Source data
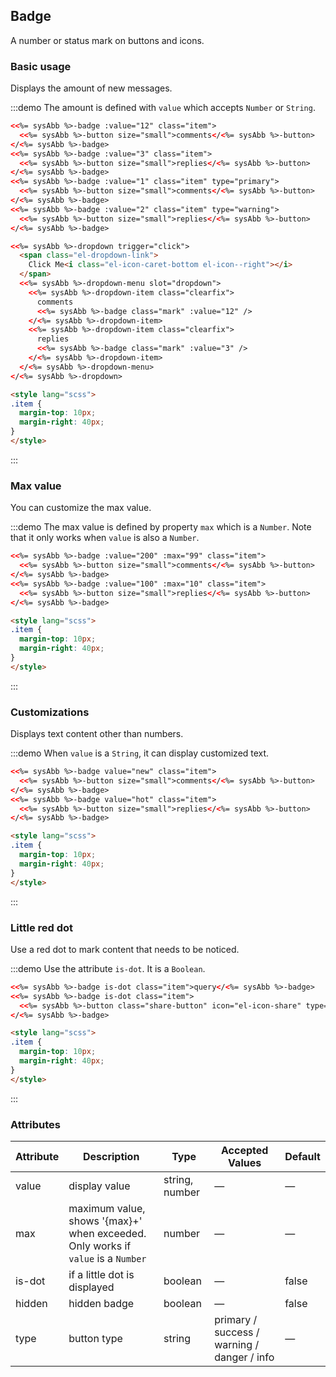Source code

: ## Badge

A number or status mark on buttons and icons.

### Basic usage

Displays the amount of new messages.

:::demo The amount is defined with `value` which accepts `Number` or `String`.

```html
<<%= sysAbb %>-badge :value="12" class="item">
  <<%= sysAbb %>-button size="small">comments</<%= sysAbb %>-button>
</<%= sysAbb %>-badge>
<<%= sysAbb %>-badge :value="3" class="item">
  <<%= sysAbb %>-button size="small">replies</<%= sysAbb %>-button>
</<%= sysAbb %>-badge>
<<%= sysAbb %>-badge :value="1" class="item" type="primary">
  <<%= sysAbb %>-button size="small">comments</<%= sysAbb %>-button>
</<%= sysAbb %>-badge>
<<%= sysAbb %>-badge :value="2" class="item" type="warning">
  <<%= sysAbb %>-button size="small">replies</<%= sysAbb %>-button>
</<%= sysAbb %>-badge>

<<%= sysAbb %>-dropdown trigger="click">
  <span class="el-dropdown-link">
    Click Me<i class="el-icon-caret-bottom el-icon--right"></i>
  </span>
  <<%= sysAbb %>-dropdown-menu slot="dropdown">
    <<%= sysAbb %>-dropdown-item class="clearfix">
      comments
      <<%= sysAbb %>-badge class="mark" :value="12" />
    </<%= sysAbb %>-dropdown-item>
    <<%= sysAbb %>-dropdown-item class="clearfix">
      replies
      <<%= sysAbb %>-badge class="mark" :value="3" />
    </<%= sysAbb %>-dropdown-item>
  </<%= sysAbb %>-dropdown-menu>
</<%= sysAbb %>-dropdown>

<style lang="scss">
.item {
  margin-top: 10px;
  margin-right: 40px;
}
</style>
```
:::

### Max value

You can customize the max value.

:::demo The max value is defined by property `max` which is a `Number`. Note that it only works when `value` is also a `Number`.

```html
<<%= sysAbb %>-badge :value="200" :max="99" class="item">
  <<%= sysAbb %>-button size="small">comments</<%= sysAbb %>-button>
</<%= sysAbb %>-badge>
<<%= sysAbb %>-badge :value="100" :max="10" class="item">
  <<%= sysAbb %>-button size="small">replies</<%= sysAbb %>-button>
</<%= sysAbb %>-badge>

<style lang="scss">
.item {
  margin-top: 10px;
  margin-right: 40px;
}
</style>
```
:::

### Customizations

Displays text content other than numbers.

:::demo When `value` is a `String`, it can display customized text.

```html
<<%= sysAbb %>-badge value="new" class="item">
  <<%= sysAbb %>-button size="small">comments</<%= sysAbb %>-button>
</<%= sysAbb %>-badge>
<<%= sysAbb %>-badge value="hot" class="item">
  <<%= sysAbb %>-button size="small">replies</<%= sysAbb %>-button>
</<%= sysAbb %>-badge>

<style lang="scss">
.item {
  margin-top: 10px;
  margin-right: 40px;
}
</style>
```
:::

### Little red dot

Use a red dot to mark content that needs to be noticed.

:::demo Use the attribute `is-dot`. It is a `Boolean`.

```html
<<%= sysAbb %>-badge is-dot class="item">query</<%= sysAbb %>-badge>
<<%= sysAbb %>-badge is-dot class="item">
  <<%= sysAbb %>-button class="share-button" icon="el-icon-share" type="primary"></<%= sysAbb %>-button>
</<%= sysAbb %>-badge>

<style lang="scss">
.item {
  margin-top: 10px;
  margin-right: 40px;
}
</style>
```
:::

<style scoped>
  .share-button {
    width: 36px;
    padding: 10px;
  }

  .mark {
    margin-top: 8px;
    line-height: 1;
    float: right;
  }

  .clearfix {
    @utils-clearfix;
  }

  .item {
    margin-right: 40px;
  }
</style>

### Attributes
| Attribute     | Description     | Type            | Accepted Values       | Default |
|-------------  |---------------- |---------------- |---------------------- |-------- |
| value         | display value   | string, number  |          —            |    —    |
| max           |  maximum value, shows '{max}+' when exceeded. Only works if `value` is a `Number`   | number  |         —              |     —    |
| is-dot        | if a little dot is displayed | boolean   |    —           |  false  |
| hidden        | hidden badge    | boolean         |          —            |  false  |
| type          | button type     | string          | primary / success / warning / danger / info |   —  |
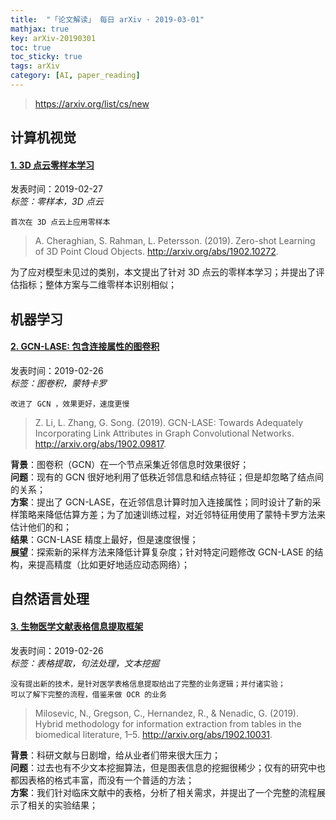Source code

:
 ```yaml
---
title:  "「论文解读」 每日 arXiv · 2019-03-01"
mathjax: true
key: arXiv-20190301
toc: true
toc_sticky: true
tags: arXiv
category: [AI, paper_reading]
---
```


><https://arxiv.org/list/cs/new>  




## 计算机视觉
#### [1. 3D 点云零样本学习](http://cn.arxiv.org/abs/1902.10272)
发表时间：2019-02-27     
*标签：零样本，3D 点云*  

    首次在 3D 点云上应用零样本  

<!--more-->

>A. Cheraghian, S. Rahman, L. Petersson. (2019). Zero-shot Learning of 3D Point Cloud Objects. <http://arxiv.org/abs/1902.10272>.  

为了应对模型未见过的类别，本文提出了针对 3D 点云的零样本学习；并提出了评估指标；整体方案与二维零样本识别相似；  


## 机器学习

#### [2. GCN-LASE: 包含连接属性的图卷积](http://cn.arxiv.org/abs/1902.09817)  
发表时间：2019-02-26   
*标签：图卷积，蒙特卡罗*    

    改进了 GCN ，效果更好，速度更慢

>Z. Li, L. Zhang, G. Song. (2019). GCN-LASE: Towards Adequately Incorporating Link Attributes in Graph Convolutional Networks. <http://arxiv.org/abs/1902.09817>.   

**背景**：图卷积（GCN）在一个节点采集近邻信息时效果很好；  
**问题**：现有的 GCN 很好地利用了低秩近邻信息和结点特征；但是却忽略了结点间的关系；  
**方案**：提出了 GCN-LASE，在近邻信息计算时加入连接属性；同时设计了新的采样策略来降低估算方差；为了加速训练过程，对近邻特征用使用了蒙特卡罗方法来估计他们的和；    
**结果**：GCN-LASE 精度上最好，但是速度很慢；  
**展望**：探索新的采样方法来降低计算复杂度；针对特定问题修改 GCN-LASE 的结构，来提高精度（比如更好地适应动态网络）；  



## 自然语言处理
#### [3. 生物医学文献表格信息提取框架](http://cn.arxiv.org/abs/1902.10031)  
发表时间：2019-02-26   
*标签：表格提取，句法处理，文本挖掘*    

    没有提出新的技术，是针对医学表格信息提取给出了完整的业务逻辑；并付诸实验；  
    可以了解下完整的流程，借鉴来做 OCR 的业务  

>Milosevic, N., Gregson, C., Hernandez, R., & Nenadic, G. (2019). Hybrid methodology for information extraction from tables in the biomedical literature, 1–5. <http://arxiv.org/abs/1902.10031>.  

**背景**：科研文献与日剧增，给从业者们带来很大压力；  
**问题**：过去也有不少文本挖掘算法，但是图表信息的挖掘很稀少；仅有的研究中也都因表格的格式丰富，而没有一个普适的方法；  
**方案**：我们针对临床文献中的表格，分析了相关需求，并提出了一个完整的流程展示了相关的实验结果；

» PROBLEM TO SOLVE
When a line in the records above contains the word "mark", copy it.

» COMPLETED EXERCISE
A number or status mark on buttons and icons.
      <<%= sysAbb %>-badge class="mark" :value="12" />
      <<%= sysAbb %>-badge class="mark" :value="3" />
Use a red dot to mark content that needs to be noticed.
  .mark {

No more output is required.